Outran his odds in the Lincoln when 6th and slightly better than the bare result. However this race perhaps has even more depth and he’s unlikely to have the requisite improvement to figure. Look out for him at Chester next month, a course where he has form figures of 1131 at distances of 7f+.
Not the most consistent but did won off a 2lb lower mark last season and won on seasonal reappearance over course and distance in a race that worked out well. That took his course and distance haul to two wins from two runs. He can lead but doesn’t have to so will probably look to sit prominently here. He’s capable of outrunning his odds given his course record but this is much hotter than anything he’s previously contested.
Given the profile of many of those at the head of the market it would be a big surprise if at least two or three of these aren’t still very well handicapped. You’ll probably need a runner that has at least 10lbs in hand of his mark to win this and that probably makes the shortlist consist of Troll Peninsula, Matthew Flinders and Nugget.
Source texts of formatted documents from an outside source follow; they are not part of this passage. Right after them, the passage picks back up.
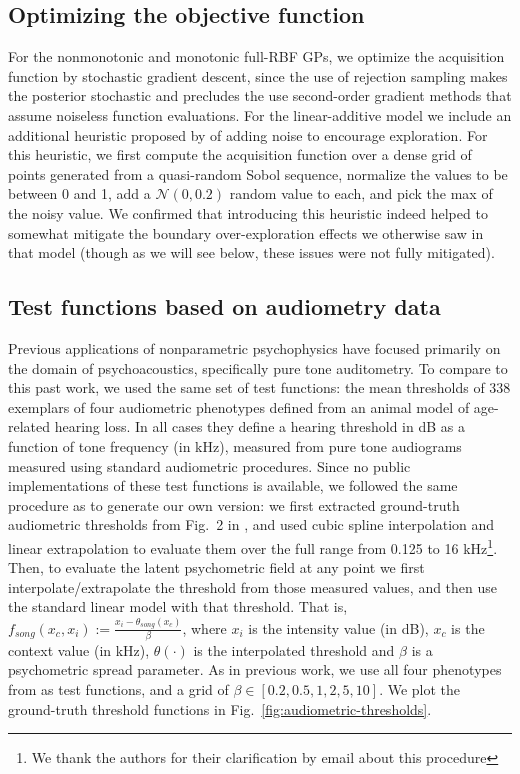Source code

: \documentclass[../main.tex]{subfiles}
\begin{document}
\subsection{Optimizing the objective function}

For the nonmonotonic and monotonic full-RBF GPs, we optimize the acquisition function by stochastic gradient descent, since the use of rejection sampling makes the posterior stochastic and precludes the use second-order gradient methods that assume noiseless function evaluations. For the linear-additive model we include an additional heuristic proposed by \citet{Song2018} of adding noise to encourage exploration. For this heuristic, we first compute the acquisition function over a dense grid of points generated from a quasi-random Sobol sequence, normalize the values to be between 0 and 1, add a $\mathcal{N}(0, 0.2)$ random value to each, and pick the max of the noisy value. We confirmed that introducing this heuristic indeed helped to somewhat mitigate the boundary over-exploration effects we otherwise saw in that model (though as we will see below, these issues were not fully mitigated).

\subsection{Test functions based on audiometry data}
Previous applications of nonparametric psychophysics have focused primarily on the domain of psychoacoustics, specifically pure tone auditometry. To compare to this past work, we used the same set of test functions: the mean thresholds of 338 exemplars of four audiometric phenotypes defined from an animal model of age-related hearing loss. In all cases they define a hearing threshold in dB as a function of tone frequency (in kHz), measured from pure tone audiograms measured using standard audiometric procedures. Since no public implementations of these test functions is available, we followed the same procedure as \citet{Song2017b} to generate our own version: we first extracted ground-truth audiometric thresholds from Fig.~2 in \citet{Dubno2013}, and used cubic spline interpolation and linear extrapolation to evaluate them over the full range from 0.125 to 16 kHz\footnote{We thank the authors for their clarification by email about this procedure}. Then, to evaluate the latent psychometric field at any point we first interpolate/extrapolate the threshold from those measured values, and then use the standard linear model with that threshold. That is, $f_{song}(x_c, x_i) := \frac{x_i-\theta_{song}(x_c)}{\beta}$, where $x_i$ is the intensity value (in dB), $x_c$ is the context value (in kHz), $\theta(\cdot)$ is the interpolated threshold and $\beta$ is a psychometric spread parameter. As in previous work, we use all four phenotypes from \citet{Dubno2013} as test functions, and a grid of $\beta \in [0.2, 0.5, 1, 2, 5, 10]$. We plot the ground-truth threshold functions in Fig.~\ref{fig:audiometric-thresholds}.
\end{document}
The Roger Varian trained Troll Peninsula is the one that could be anything, but the flip side of that is he could be badly handicapped. He’s probably perfectly drawn in stall 8 and this may well be the last time you get to back him off a mark of 88 but his sole turf run came on soft ground so he still has a little to prove.
Matthew Flinders will be suited by the return to better ground but a mile is probably the minimum trip for him and although he should get a nice pace to aim at, any rustiness on his first run of the season could find him out.
NUGGET seems to be the solid each way in the field. He beat a good field on Doncaster’s straight mile last June before probably not staying 10f on his next start. He then finished a narrow 2nd at Windsor off a 5lb lower mark in a race where the 3rd won two of his next three. He had several future winners in behind when winning at Newmarket and there was absolutely nothing wrong with his Nottingham reappearance where he was squeezed out with half a furlong to go when challenging two horses that would be amongst the favourites for this contest. If stall 2 isn’t a hinderance he should at least finish in the places in what looks a really hot contest that should throw up future winners.